The lack of success in treating postoperative pain and preventing the transition to a chronic pain syndrome stems, at least in part, from our poor understanding of the pathophysiology of postoperative pain (Lavand'homme, 2006; Brennan, 2011). The rat incision model first reported by Brennan et al. in 1996 is one of the most common animal models for mechanistic research on postoperative pain (Brennan et al., 1996). Studies using this model suggest that post-incision pain differs mechanistically from inflammatory or neuropathic pain, and that central sensitization probably contributes to postoperative pain following surgical incision (Zahn et al., 2002a). Current treatments focus mainly on blocking neurotransmission in pain pathways, but this strategy has achieved only limited success. The use of opioids is limited by its side effects like nausea, vomiting, respiratory depression, and sedation. Moreover, opioid-induced hyperalgesia can occur after high doses of opioids perioperatively (Wu and Raja, 2011). So the combination of both analgesic and anti-hyperalgesic drugs should be administrated for "balanced analgesia". Recently, gabapentinoids that are able to modulate central sensitization have been trialed for postoperative pain. Systematic reviews of randomized controlled trials suggest that use of gabapentin will decrease postoperative pain, but might be associated with an increased incidence of sedation (Vadivelu et al., 2010; Imani and Rahimzadeh, 2012). Therefore, developing a novel analgesic agent without side effects on consciousness and sensation to non-pain stimulation is important for postoperative pain treatment.

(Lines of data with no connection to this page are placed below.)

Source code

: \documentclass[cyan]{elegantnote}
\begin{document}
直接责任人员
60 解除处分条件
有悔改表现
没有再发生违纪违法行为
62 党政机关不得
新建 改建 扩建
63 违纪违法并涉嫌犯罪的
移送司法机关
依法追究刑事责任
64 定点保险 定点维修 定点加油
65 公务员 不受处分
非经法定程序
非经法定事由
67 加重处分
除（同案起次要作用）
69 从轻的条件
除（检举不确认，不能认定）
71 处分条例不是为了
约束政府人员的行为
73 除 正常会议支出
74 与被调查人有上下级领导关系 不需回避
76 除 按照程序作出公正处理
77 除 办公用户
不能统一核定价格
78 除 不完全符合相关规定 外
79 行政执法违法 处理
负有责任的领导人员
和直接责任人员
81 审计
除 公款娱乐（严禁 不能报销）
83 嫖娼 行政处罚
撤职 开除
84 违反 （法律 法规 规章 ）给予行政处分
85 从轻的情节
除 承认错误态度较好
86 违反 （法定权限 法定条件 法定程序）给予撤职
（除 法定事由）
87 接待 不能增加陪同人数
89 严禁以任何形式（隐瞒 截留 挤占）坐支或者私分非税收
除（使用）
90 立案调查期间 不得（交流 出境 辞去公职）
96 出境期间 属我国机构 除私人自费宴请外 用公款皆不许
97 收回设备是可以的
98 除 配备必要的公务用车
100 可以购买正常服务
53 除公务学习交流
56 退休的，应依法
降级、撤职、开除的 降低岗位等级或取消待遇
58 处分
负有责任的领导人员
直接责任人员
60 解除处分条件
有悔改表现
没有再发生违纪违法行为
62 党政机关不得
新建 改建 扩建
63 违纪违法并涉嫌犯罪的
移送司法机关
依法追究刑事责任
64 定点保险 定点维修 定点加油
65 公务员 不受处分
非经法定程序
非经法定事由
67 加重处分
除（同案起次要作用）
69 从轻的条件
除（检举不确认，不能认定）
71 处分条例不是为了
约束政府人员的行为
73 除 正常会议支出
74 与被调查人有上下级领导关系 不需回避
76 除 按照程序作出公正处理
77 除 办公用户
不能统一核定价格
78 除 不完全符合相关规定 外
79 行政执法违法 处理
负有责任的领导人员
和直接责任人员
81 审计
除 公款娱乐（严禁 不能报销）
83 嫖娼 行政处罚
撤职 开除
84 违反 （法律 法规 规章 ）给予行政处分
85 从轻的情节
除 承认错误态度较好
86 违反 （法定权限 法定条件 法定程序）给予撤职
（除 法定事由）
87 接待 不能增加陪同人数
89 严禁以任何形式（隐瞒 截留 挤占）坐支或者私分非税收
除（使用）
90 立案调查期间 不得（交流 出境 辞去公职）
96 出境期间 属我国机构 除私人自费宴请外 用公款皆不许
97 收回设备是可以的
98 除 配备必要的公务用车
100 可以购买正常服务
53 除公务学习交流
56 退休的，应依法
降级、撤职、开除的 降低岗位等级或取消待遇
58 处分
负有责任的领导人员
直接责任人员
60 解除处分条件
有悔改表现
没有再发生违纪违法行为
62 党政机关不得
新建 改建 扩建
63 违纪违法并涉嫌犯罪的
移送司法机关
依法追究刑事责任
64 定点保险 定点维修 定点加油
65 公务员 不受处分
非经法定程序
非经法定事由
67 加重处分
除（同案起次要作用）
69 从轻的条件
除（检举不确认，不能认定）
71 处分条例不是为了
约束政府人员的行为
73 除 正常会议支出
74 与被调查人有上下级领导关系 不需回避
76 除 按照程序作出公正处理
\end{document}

Cation-chloride cotransporters (CCCs) are a class of membrane proteins that transport sodium, potassium, and chloride ions into and out of cells (Haas and Forbush, 1998). Sodium-potassium-chloride co-transporter 1 (NKCC1) and potassium-chloride co-transporter 2 (KCC2) are two major CCC subtypes that regulate chloride balance within the nervous system. Under physiological conditions, NKCC1 transports Cl - into the cell whereas KCC2 transports Cl - out of the cell (Payne et al., 2003; Blaesse, 2009). Both transporters contribute to the anion equilibrium potential (Eanion) in pain pathway neurons, thus influencing neural excitability and pain sensitization (Price et al., 2005; Price et al., 2009; Chamma et al., 2012). Changes in NKCC1 and KCC2 expression levels have been reported in both inflammatory and neuropathic pain models. Moreover, the CCC inhibitors furosemide and bumetanide are effective antinociceptive agents in these models (Granados-Soto et al., 2005; Zhang et al., 2008; Hasbargen et al., 2010).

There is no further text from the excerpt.